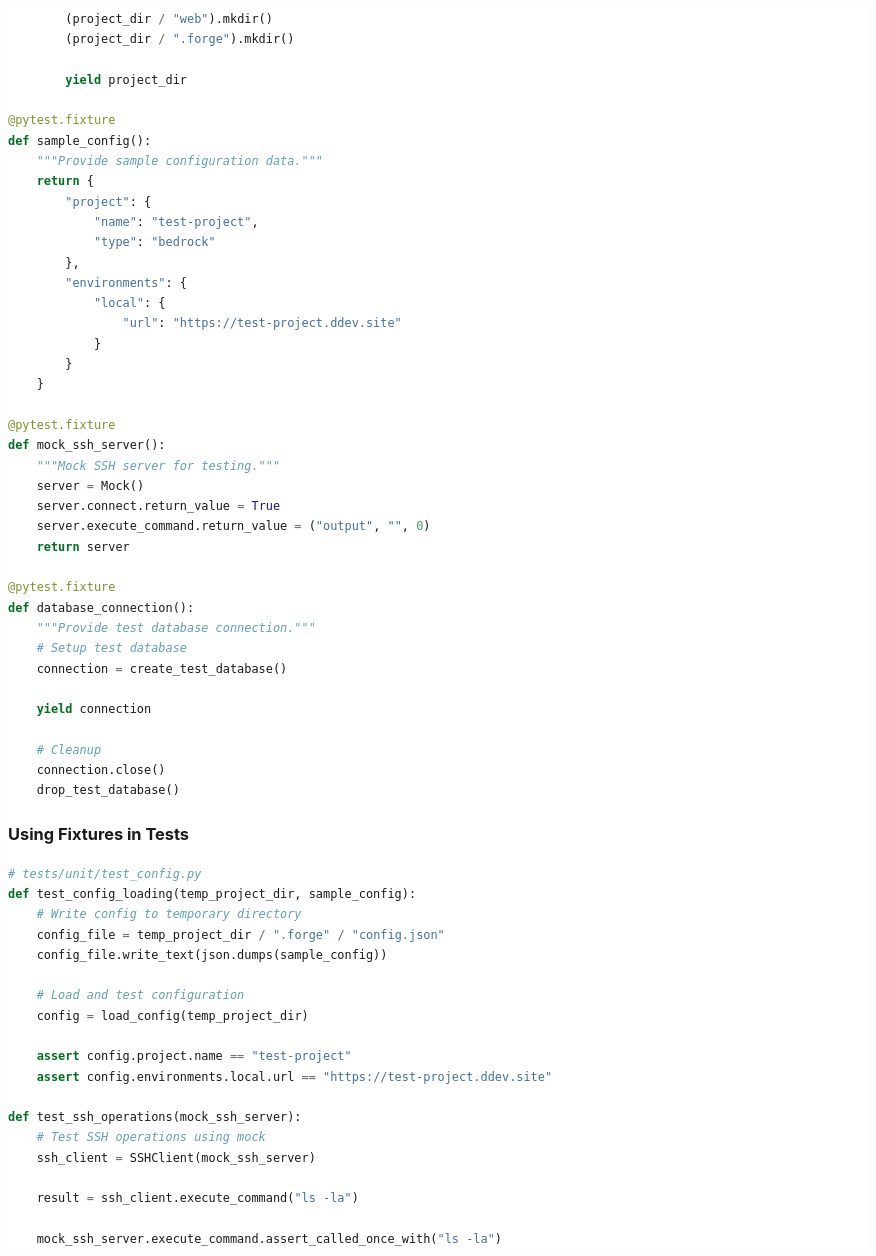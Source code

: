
 ```python
        (project_dir / "web").mkdir()
        (project_dir / ".forge").mkdir()

        yield project_dir

@pytest.fixture
def sample_config():
    """Provide sample configuration data."""
    return {
        "project": {
            "name": "test-project",
            "type": "bedrock"
        },
        "environments": {
            "local": {
                "url": "https://test-project.ddev.site"
            }
        }
    }

@pytest.fixture
def mock_ssh_server():
    """Mock SSH server for testing."""
    server = Mock()
    server.connect.return_value = True
    server.execute_command.return_value = ("output", "", 0)
    return server

@pytest.fixture
def database_connection():
    """Provide test database connection."""
    # Setup test database
    connection = create_test_database()

    yield connection

    # Cleanup
    connection.close()
    drop_test_database()
```

### Using Fixtures in Tests

```python
# tests/unit/test_config.py
def test_config_loading(temp_project_dir, sample_config):
    # Write config to temporary directory
    config_file = temp_project_dir / ".forge" / "config.json"
    config_file.write_text(json.dumps(sample_config))

    # Load and test configuration
    config = load_config(temp_project_dir)

    assert config.project.name == "test-project"
    assert config.environments.local.url == "https://test-project.ddev.site"

def test_ssh_operations(mock_ssh_server):
    # Test SSH operations using mock
    ssh_client = SSHClient(mock_ssh_server)

    result = ssh_client.execute_command("ls -la")

    mock_ssh_server.execute_command.assert_called_once_with("ls -la")
```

====

* _Task brief_: Go through the data above and find the lines with the word "local". Copy each of those lines.

* _Answer box_:
            "local": {
    assert config.environments.local.url == "https://test-project.ddev.site"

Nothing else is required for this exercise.